**TASK PROMPT**
Exactly how many lines in this material contain the string "than"? Reply with the number alone.
[[ MATERIAL SUPPLIED open ]]
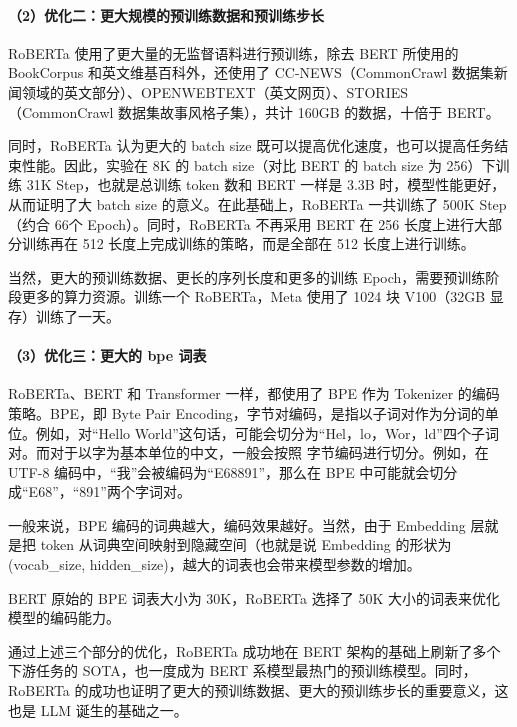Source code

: \documentclass[12pt,a4paper]{book}
\begin{document}
\paragraph{（2）优化二：更大规模的预训练数据和预训练步长}\label{ux4f18ux5316ux4e8cux66f4ux5927ux89c4ux6a21ux7684ux9884ux8badux7ec3ux6570ux636eux548cux9884ux8badux7ec3ux6b65ux957f}

RoBERTa 使用了更大量的无监督语料进行预训练，除去 BERT 所使用的
BookCorpus 和英文维基百科外，还使用了 CC-NEWS（CommonCrawl
数据集新闻领域的英文部分）、OPENWEBTEXT（英文网页）、STORIES（CommonCrawl
数据集故事风格子集），共计 160GB 的数据，十倍于 BERT。

同时，RoBERTa 认为更大的 batch size
既可以提高优化速度，也可以提高任务结束性能。因此，实验在 8K 的 batch
size（对比 BERT 的 batch size 为 256）下训练 31K Step，也就是总训练
token 数和 BERT 一样是 3.3B 时，模型性能更好，从而证明了大 batch size
的意义。在此基础上，RoBERTa 一共训练了 500K Step（约合 66个
Epoch）。同时，RoBERTa 不再采用 BERT 在 256 长度上进行大部分训练再在 512
长度上完成训练的策略，而是全部在 512 长度上进行训练。

当然，更大的预训练数据、更长的序列长度和更多的训练
Epoch，需要预训练阶段更多的算力资源。训练一个 RoBERTa，Meta 使用了 1024
块 V100（32GB 显存）训练了一天。

\paragraph{（3）优化三：更大的 bpe
词表}\label{ux4f18ux5316ux4e09ux66f4ux5927ux7684-bpe-ux8bcdux8868}

RoBERTa、BERT 和 Transformer 一样，都使用了 BPE 作为 Tokenizer
的编码策略。BPE，即 Byte Pair
Encoding，字节对编码，是指以子词对作为分词的单位。例如，对``Hello
World''这句话，可能会切分为``Hel，lo，Wor，ld''四个子词对。而对于以字为基本单位的中文，一般会按照
字节编码进行切分。例如，在 UTF-8
编码中，``我''会被编码为``E68891''，那么在 BPE
中可能就会切分成``E68''，``891''两个字词对。

一般来说，BPE 编码的词典越大，编码效果越好。当然，由于 Embedding
层就是把 token 从词典空间映射到隐藏空间（也就是说 Embedding 的形状为
(vocab\_size, hidden\_size)，越大的词表也会带来模型参数的增加。

BERT 原始的 BPE 词表大小为 30K，RoBERTa 选择了 50K
大小的词表来优化模型的编码能力。

通过上述三个部分的优化，RoBERTa 成功地在 BERT
架构的基础上刷新了多个下游任务的 SOTA，也一度成为 BERT
系模型最热门的预训练模型。同时，RoBERTa
的成功也证明了更大的预训练数据、更大的预训练步长的重要意义，这也是 LLM
诞生的基础之一。
\end{document}
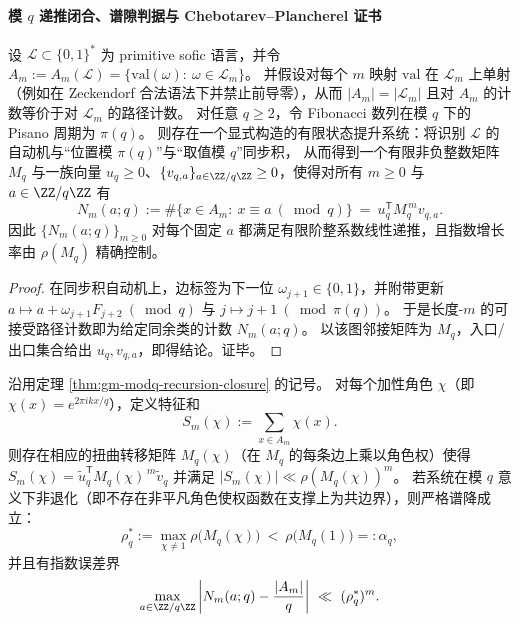\paragraph{模 \texorpdfstring{$q$}{q} 递推闭合、谱隙判据与 Chebotarev--Plancherel 证书}
\begin{theorem}\label{thm:gm-modq-recursion-closure}
设 \(\mathcal{L}\subset\{0,1\}^\ast\) 为 primitive sofic 语言，并令
\(
A_m:=A_m(\mathcal{L})=\{\mathrm{val}(\omega):\ \omega\in\mathcal{L}_m\}
\)。
并假设对每个 \(m\) 映射 \(\mathrm{val}\) 在 \(\mathcal{L}_m\) 上单射（例如在 Zeckendorf 合法语法下并禁止前导零），从而 \(|A_m|=|\mathcal{L}_m|\) 且对 \(A_m\) 的计数等价于对 \(\mathcal{L}_m\) 的路径计数。
对任意 \(q\ge 2\)，令 Fibonacci 数列在模 \(q\) 下的 Pisano 周期为 \(\pi(q)\)。
则存在一个显式构造的有限状态提升系统：将识别 \(\mathcal{L}\) 的自动机与“位置模 \(\pi(q)\)”与“取值模 \(q\)”同步积，
从而得到一个有限非负整数矩阵 \(M_q\) 与一族向量 \(u_q\ge 0\)、\(\{v_{q,a}\}_{a\in\ZZ/q\ZZ}\ge 0\)，使得对所有 \(m\ge 0\) 与 \(a\in\ZZ/q\ZZ\) 有
\[
N_m(a;q):=\#\{x\in A_m:\ x\equiv a\ (\bmod q)\}
\ =\ u_q^{\mathsf T}M_q^{\,m}v_{q,a}.
\]
因此 \(\{N_m(a;q)\}_{m\ge 0}\) 对每个固定 \(a\) 都满足有限阶整系数线性递推，且指数增长率由 \(\rho(M_q)\) 精确控制。
\end{theorem}

\begin{proof}
在同步积自动机上，边标签为下一位 \(\omega_{j+1}\in\{0,1\}\)，并附带更新
\(
a\mapsto a+\omega_{j+1}F_{j+2}\ (\bmod q)
\)
与
\(
j\mapsto j+1\ (\bmod \pi(q))
\)。
于是长度-\(m\) 的可接受路径计数即为给定同余类的计数 \(N_m(a;q)\)。
以该图邻接矩阵为 \(M_q\)，入口/出口集合给出 \(u_q,v_{q,a}\)，即得结论。证毕。
\end{proof}

\begin{theorem}\label{thm:gm-modq-equidistribution-spectral-gap}
沿用定理 \ref{thm:gm-modq-recursion-closure} 的记号。
对每个加性角色 \(\chi\)（即 \(\chi(x)=e^{2\pi i kx/q}\)），定义特征和
\[
S_m(\chi):=\sum_{x\in A_m}\chi(x).
\]
则存在相应的扭曲转移矩阵 \(M_q(\chi)\)（在 \(M_q\) 的每条边上乘以角色权）使得
\(
S_m(\chi)=\tilde u_q^{\mathsf T}M_q(\chi)^{\,m}\tilde v_q
\)
并满足
\(
|S_m(\chi)|\ll \rho(M_q(\chi))^m
\)。
若系统在模 \(q\) 意义下非退化（即不存在非平凡角色使权函数在支撑上为共边界），则严格谱降成立：
\[
\rho_q^\ast:=\max_{\chi\ne 1}\rho\!\bigl(M_q(\chi)\bigr)\ <\ \rho\!\bigl(M_q(1)\bigr)=:\alpha_q,
\]
并且有指数误差界
\[
\max_{a\in\ZZ/q\ZZ}\left|N_m(a;q)-\frac{|A_m|}{q}\right|
\ \ll\ (\rho_q^\ast)^{m}.
\]
\end{theorem}

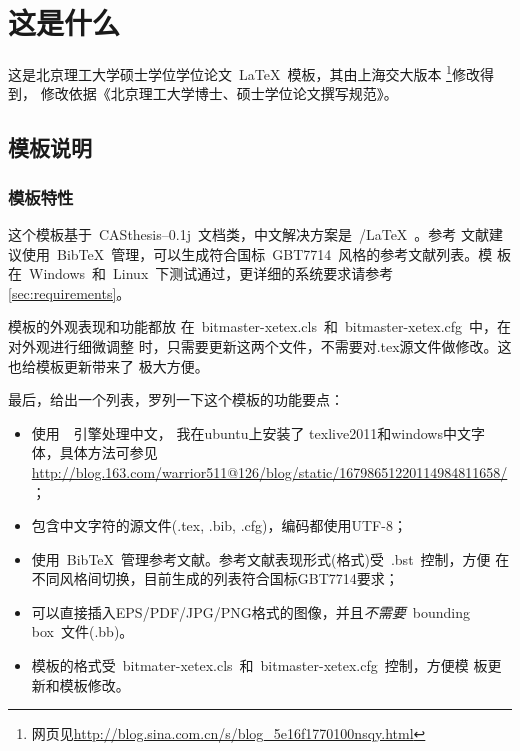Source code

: 
\chapter{这是什么}
\label{chap:what}

这是北京理工大学硕士学位学位论文~\LaTeX~模板，其由上海交大版本
\footnote{网页见\url{http://blog.sina.com.cn/s/blog_5e16f1770100nsqy.html}}修改得到，
修改依据《北京理工大学博士、硕士学位论文撰写规范》。

\section{模板说明}
\label{sec:fastguide}

\subsection{模板特性}
\label{sec:features}

这个模板基于~CASthesis--0.1j~文档类，中文解决方案是~\XeTeX/\LaTeX~。参考
文献建议使用~BibTeX~管理，可以生成符合国标~GBT7714~风格的参考文献列表。模
板在~Windows~和~Linux~下测试通过，更详细的系统要求请参考
\ref{sec:requirements}。

模板的外观表现和功能都放
在~bitmaster-xetex.cls~和~bitmaster-xetex.cfg~中，在对外观进行细微调整
时，只需要更新这两个文件，不需要对.tex源文件做修改。这也给模板更新带来了
极大方便。

最后，给出一个列表，罗列一下这个模板的功能要点：

\begin{itemize}
\item \inv  使用~\XeTeX~引擎处理中文，{\color{red} 我在ubuntu上安装了
  texlive2011和windows中文字体，具体方法可参见\url{http://blog.163.com/warrior511@126/blog/static/16798651220114984811658/}}；
\item \inv 包含中文字符的源文件(.tex, .bib, .cfg)，编码都使用UTF-8；
\item \inv 使用~BibTeX~管理参考文献。参考文献表现形式(格式)受~.bst~控制，方便
  在不同风格间切换，目前生成的列表符合国标GBT7714要求；
\item \inv 可以直接插入EPS/PDF/JPG/PNG格式的图像，并且\emph{不需要}~bounding box~文件(.bb)。
\item \inv 模板的格式受~bitmater-xetex.cls~和~bitmaster-xetex.cfg~控制，方便模
  板更新和模板修改。
\end{itemize}

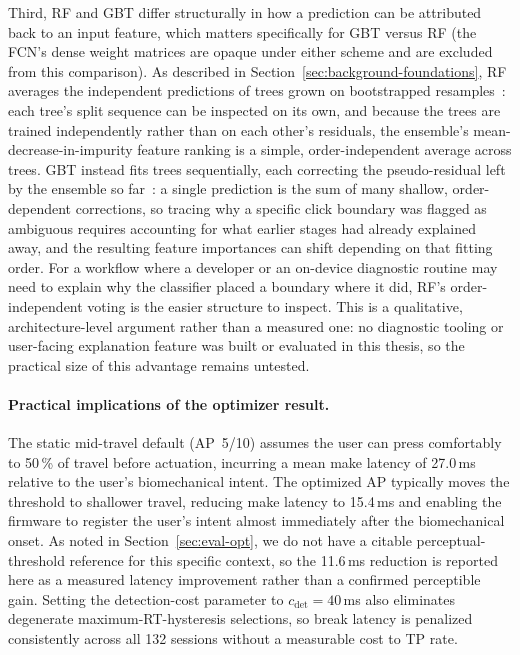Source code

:Third, RF and GBT differ structurally in how a prediction can be attributed
back to an input feature, which matters specifically for GBT versus RF (the
FCN's dense weight matrices are opaque under either scheme and are excluded
from this comparison). As described in
Section~\ref{sec:background-foundations}, RF averages the independent
predictions of trees grown on bootstrapped resamples~\cite{breiman_rf_2001}: each
tree's split sequence can be inspected on its own, and because the trees are
trained independently rather than on each other's residuals, the ensemble's
mean-decrease-in-impurity feature ranking is a simple, order-independent
average across trees. GBT instead fits trees sequentially, each correcting the
pseudo-residual left by the ensemble so far~\cite{friedman_gb_2001}: a single
prediction is the sum of many shallow, order-dependent corrections, so tracing
why a specific click boundary was flagged as ambiguous requires accounting for
what earlier stages had already explained away, and the resulting feature
importances can shift depending on that fitting order. For a workflow where a
developer or an on-device diagnostic routine may need to explain why the
classifier placed a boundary where it did, RF's order-independent voting is
the easier structure to inspect. This is a qualitative, architecture-level
argument rather than a measured one: no diagnostic tooling or user-facing
explanation feature was built or evaluated in this thesis, so the practical
size of this advantage remains untested.

\paragraph{Practical implications of the optimizer result.}
The static mid-travel default (AP~5/10) assumes the user can press comfortably to
50\,\% of travel before actuation, incurring a mean make latency of 27.0\,ms relative
to the user's biomechanical intent.  The optimized AP typically moves the threshold to
shallower travel, reducing make latency to 15.4\,ms and enabling the firmware to
register the user's intent almost immediately after the biomechanical onset.  As
noted in Section~\ref{sec:eval-opt}, we do not have a citable perceptual-threshold
reference for this specific context, so the 11.6\,ms reduction is reported here
as a measured latency improvement rather than a confirmed perceptible gain.
Setting the detection-cost parameter to $c_\text{det}=40$\,ms also eliminates
degenerate maximum-RT-hysteresis selections, so break latency is penalized
consistently across all 132 sessions without a measurable cost to TP rate.

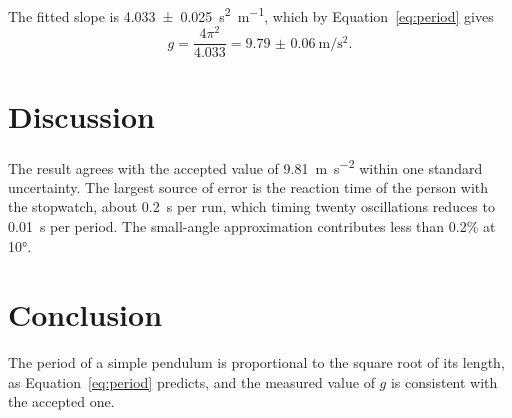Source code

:\documentclass[11pt,a4paper]{article}
\begin{document}
The fitted slope is \SI{4.033(25)}{\second\squared\per\metre}, which by Equation~\eqref{eq:period} gives
\[
  g = \frac{4\pi^2}{4.033} = \SI{9.79(6)}{\metre\per\second\squared}.
\]

\section{Discussion}

The result agrees with the accepted value of \SI{9.81}{\metre\per\second\squared} within one standard uncertainty. The largest source of error is the reaction time of the person with the stopwatch, about \SI{0.2}{\second} per run, which timing twenty oscillations reduces to \SI{0.01}{\second} per period. The small-angle approximation contributes less than 0.2\% at \ang{10}.

\section{Conclusion}

The period of a simple pendulum is proportional to the square root of its length, as Equation~\eqref{eq:period} predicts, and the measured value of $g$ is consistent with the accepted one.
\end{document}
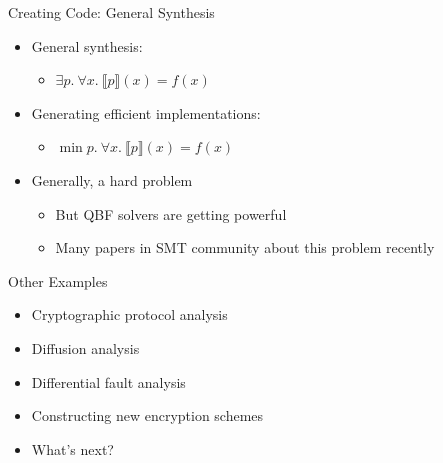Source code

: \documentclass[ignorenonframetext,]{beamer}
\providecommand{\tightlist}{%
  \setlength{\itemsep}{0pt}\setlength{\parskip}{0pt}}
\begin{document}
\begin{frame}{Creating Code: General Synthesis}

\begin{itemize}
\tightlist
\item
  General synthesis:

  \begin{itemize}
  \tightlist
  \item
    \(\exists p.~\forall x.~\llbracket{}p\rrbracket{}(x) = f(x)\)
  \end{itemize}
\item
  Generating efficient implementations:

  \begin{itemize}
  \tightlist
  \item
    \(\min p.~\forall x.~\llbracket{}p\rrbracket{}(x) = f(x)\)
  \end{itemize}
\item
  Generally, a hard problem

  \begin{itemize}
  \tightlist
  \item
    But QBF solvers are getting powerful
  \item
    Many papers in SMT community about this problem recently
  \end{itemize}
\end{itemize}

\end{frame}

\begin{frame}{Other Examples}

\begin{itemize}
\item
  Cryptographic protocol analysis
\item
  Diffusion analysis
\item
  Differential fault analysis
\item
  Constructing new encryption schemes
\item
  What's next?
\end{itemize}

\end{frame}
\end{document}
[[ MATERIAL SUPPLIED closed ]]
**OUTPUT OF THE EXERCISE**
4